09.28.08
Posted in Personal at 10:42 pm by JC
I am the worst housekeeper on earth, or close to it anyway. I can admit this. Not with pride; I wish I did a better job, but I don’t mind sharing my lack of talent. But there is something nice about cleaning, once you’re doing it, and I do have dreams about keeping a clean and organized house one day. I have ideas for just how I want to do it. It will never be perfect, but I think I can be an OK housfrau one of these days. I really want to.
But cleaning does give me time to think, and usually its the “cleaning and sorting my life” sort of thinking. I guess they go well together. I always try to juggle too many things in my life, and the problem with that is not that I have too long a list, but that all the things I juggle are HUGE. And all of them are dear to my heart. But somehow in life, the wrong things end up on top, like my job, instead of my home, my family, my friends, my faith. I think that a lot of people make this mistake. Part of me says that if I took care of things in the right order, that everything would run more smoothly, but work is constantly running behind – behind on grading, behind on the play, behind on whatever asinine paperwork I’m supposed to be completing – that the idea of putting it further down my list sounds like a disaster.
I’m the type of person that loves to make personal schedules (work out here, work on next novel here, clean house here), and then can’t stick with them. Obviously I’m not making a schedule I can live with. But cleaning the sink made me feel, for a little while at least, that maybe I could.
I also thought a lot about writing. I have wanted to be a writer ever since I was a kid; I grew up with my nose in a book and a pen in my hand. For the last couple years I’ve finally decided to get serious about it, but, like most worthwhile things, it has been hard. I had given up on being a novelist around the age of 16 because I convinced myself I couldn’t compose an entire novel; they were just too long. But then last January I proved my 16 year old self wrong. Now I’m restructuring, reworking, retooling, re-everything-ing.

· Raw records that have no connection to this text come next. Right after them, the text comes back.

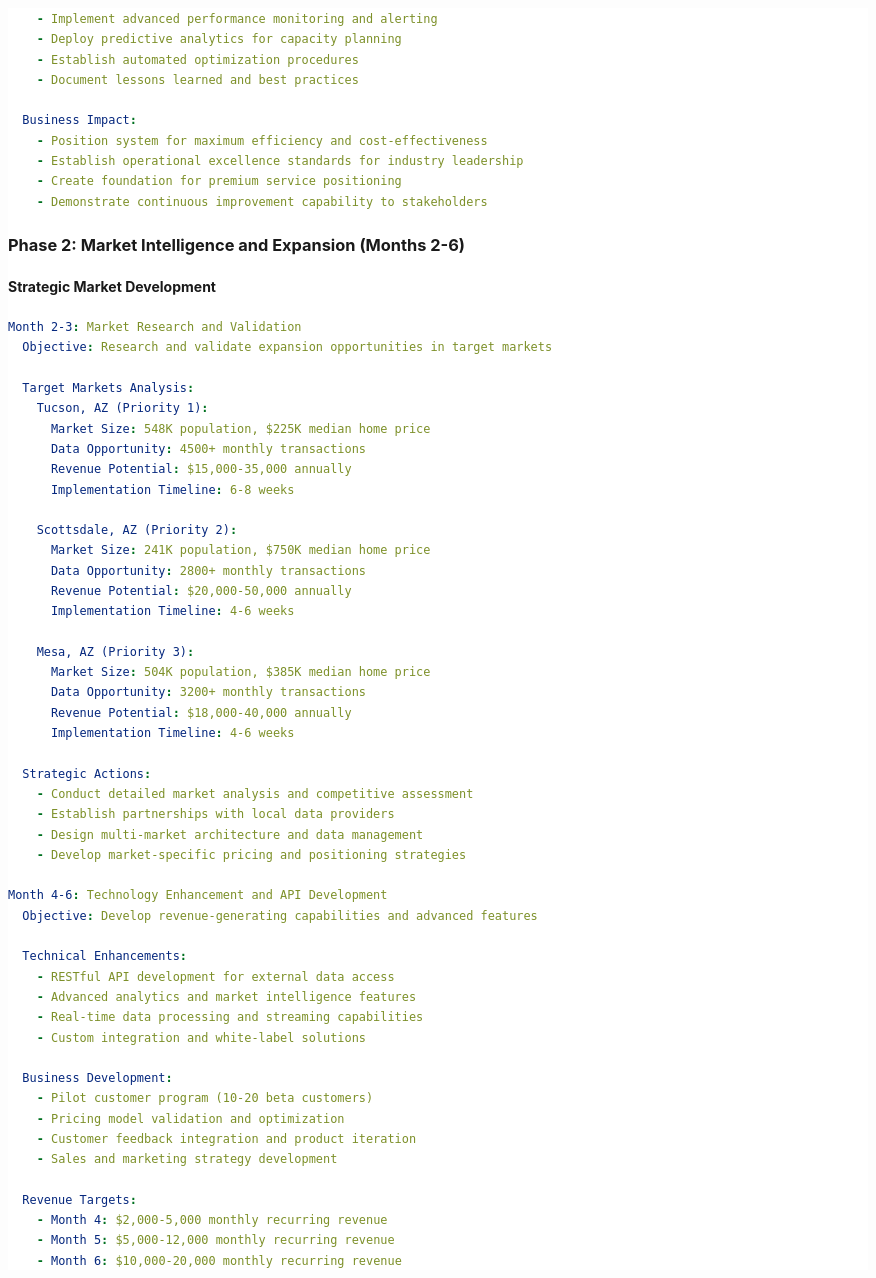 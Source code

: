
 ```yaml
    - Implement advanced performance monitoring and alerting
    - Deploy predictive analytics for capacity planning
    - Establish automated optimization procedures
    - Document lessons learned and best practices
    
  Business Impact:
    - Position system for maximum efficiency and cost-effectiveness
    - Establish operational excellence standards for industry leadership
    - Create foundation for premium service positioning
    - Demonstrate continuous improvement capability to stakeholders
```

### Phase 2: Market Intelligence and Expansion (Months 2-6)

#### Strategic Market Development
```yaml
Month 2-3: Market Research and Validation
  Objective: Research and validate expansion opportunities in target markets
  
  Target Markets Analysis:
    Tucson, AZ (Priority 1):
      Market Size: 548K population, $225K median home price
      Data Opportunity: 4500+ monthly transactions
      Revenue Potential: $15,000-35,000 annually
      Implementation Timeline: 6-8 weeks
      
    Scottsdale, AZ (Priority 2):
      Market Size: 241K population, $750K median home price  
      Data Opportunity: 2800+ monthly transactions
      Revenue Potential: $20,000-50,000 annually
      Implementation Timeline: 4-6 weeks
      
    Mesa, AZ (Priority 3):
      Market Size: 504K population, $385K median home price
      Data Opportunity: 3200+ monthly transactions
      Revenue Potential: $18,000-40,000 annually
      Implementation Timeline: 4-6 weeks
  
  Strategic Actions:
    - Conduct detailed market analysis and competitive assessment
    - Establish partnerships with local data providers
    - Design multi-market architecture and data management
    - Develop market-specific pricing and positioning strategies

Month 4-6: Technology Enhancement and API Development
  Objective: Develop revenue-generating capabilities and advanced features
  
  Technical Enhancements:
    - RESTful API development for external data access
    - Advanced analytics and market intelligence features
    - Real-time data processing and streaming capabilities
    - Custom integration and white-label solutions
    
  Business Development:
    - Pilot customer program (10-20 beta customers)
    - Pricing model validation and optimization
    - Customer feedback integration and product iteration
    - Sales and marketing strategy development
    
  Revenue Targets:
    - Month 4: $2,000-5,000 monthly recurring revenue
    - Month 5: $5,000-12,000 monthly recurring revenue
    - Month 6: $10,000-20,000 monthly recurring revenue
```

It’s interesting; when you tell people you’re working on a novel, one of the many responses is something to the effect of “Do you see all the crap that gets published? You can do it if they can.” This is, of course, meant as a compliment; someone is saying that after assessing my intelligence, they have deemed me more competent than the drivel they’ve read. I do appreciate this, I guess, and it is funny how many writers I know (myself included) that have been comforted by reading a “what-the-hell-was-everyone-thinking-when-they-paid-for-this” novel. But I realized [as I scrubbed a particularly stuck smooch of toothpaste] that that just isn’t good enough. Not only because I don’t want to waste my time tracking down the one agent and editor combo willing to publish garbage, but because I have absolutely no desire for anyone to ever say, “Well did you read that book by JC Garren? Yeah, if she can get published, so can you.” I’m better than that, and my characters deserve more than that.
So, bring on your rejections, your criticisms, and, if you have any, your compliments. I will take it. I may ignore the parts I disagree with, but I want to be good. And that means learning my craft.
I had other thoughts while cleaning the bathtub and the toilet, but I’ll save you from those.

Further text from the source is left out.